### Required work
Whenever a line in the data holds the string "each", pull that line out.

### Data for this task
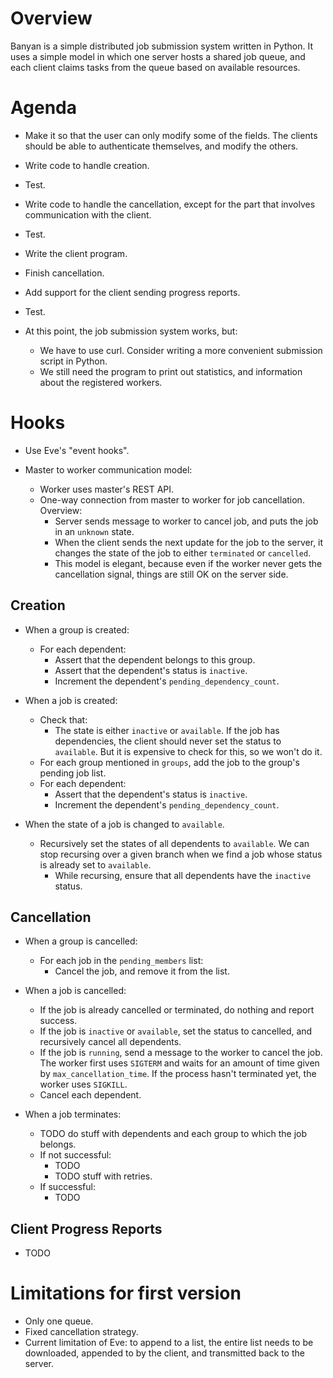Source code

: # Overview

Banyan is a simple distributed job submission system written in Python. It uses
a simple model in which one server hosts a shared job queue, and each client
claims tasks from the queue based on available resources.

# Agenda

- Make it so that the user can only modify some of the fields. The clients
  should be able to authenticate themselves, and modify the others.

- Write code to handle creation.
- Test.
- Write code to handle the cancellation, except for the part that involves
  communication with the client.
- Test.

- Write the client program.
- Finish cancellation.
- Add support for the client sending progress reports.
- Test.

- At this point, the job submission system works, but:
  - We have to use curl. Consider writing a more convenient submission script
    in Python.
  - We still need the program to print out statistics, and information about
    the registered workers.

# Hooks

- Use Eve's "event hooks".

- Master to worker communication model:
  - Worker uses master's REST API.
  - One-way connection from master to worker for job cancellation. Overview:
    - Server sends message to worker to cancel job, and puts the job in an
      `unknown` state.
    - When the client sends the next update for the job to the server, it
      changes the state of the job to either `terminated` or `cancelled`.
    - This model is elegant, because even if the worker never gets the
      cancellation signal, things are still OK on the server side.

## Creation

- When a group is created:
  - For each dependent:
    - Assert that the dependent belongs to this group.
    - Assert that the dependent's status is `inactive`.
    - Increment the dependent's `pending_dependency_count`.

- When a job is created:
  - Check that:
    - The state is either `inactive` or `available`. If the job has
      dependencies, the client should never set the status to `available`. But
      it is expensive to check for this, so we won't do it.
  - For each group mentioned in `groups`, add the job to the group's pending
    job list.
  - For each dependent:
    - Assert that the dependent's status is `inactive`.
    - Increment the dependent's `pending_dependency_count`.

- When the state of a job is changed to `available`.
  - Recursively set the states of all dependents to `available`. We can stop
    recursing over a given branch when we find a job whose status is already
    set to `available`.
    - While recursing, ensure that all dependents have the `inactive` status.

## Cancellation

- When a group is cancelled:
  - For each job in the `pending_members` list:
    - Cancel the job, and remove it from the list.

- When a job is cancelled:
  - If the job is already cancelled or terminated, do nothing and report
    success.
  - If the job is `inactive` or `available`, set the status to cancelled, and
    recursively cancel all dependents.
  - If the job is `running`, send a message to the worker to cancel the job.
    The worker first uses `SIGTERM` and waits for an amount of time given by
    `max_cancellation_time`. If the process hasn't terminated yet, the worker
    uses `SIGKILL`.
  - Cancel each dependent.

- When a job terminates:
  - TODO do stuff with dependents and each group to which the job belongs.
  - If not successful:
    - TODO
    - TODO stuff with retries.
  - If successful:
    - TODO

## Client Progress Reports

- TODO

# Limitations for first version

- Only one queue.
- Fixed cancellation strategy.
- Current limitation of Eve: to append to a list, the entire list needs to be
  downloaded, appended to by the client, and transmitted back to the server.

### Solution for this task
a simple model in which one server hosts a shared job queue, and each client
  - For each dependent:
  - For each group mentioned in `groups`, add the job to the group's pending
  - For each dependent:
  - For each job in the `pending_members` list:
  - Cancel each dependent.
  - TODO do stuff with dependents and each group to which the job belongs.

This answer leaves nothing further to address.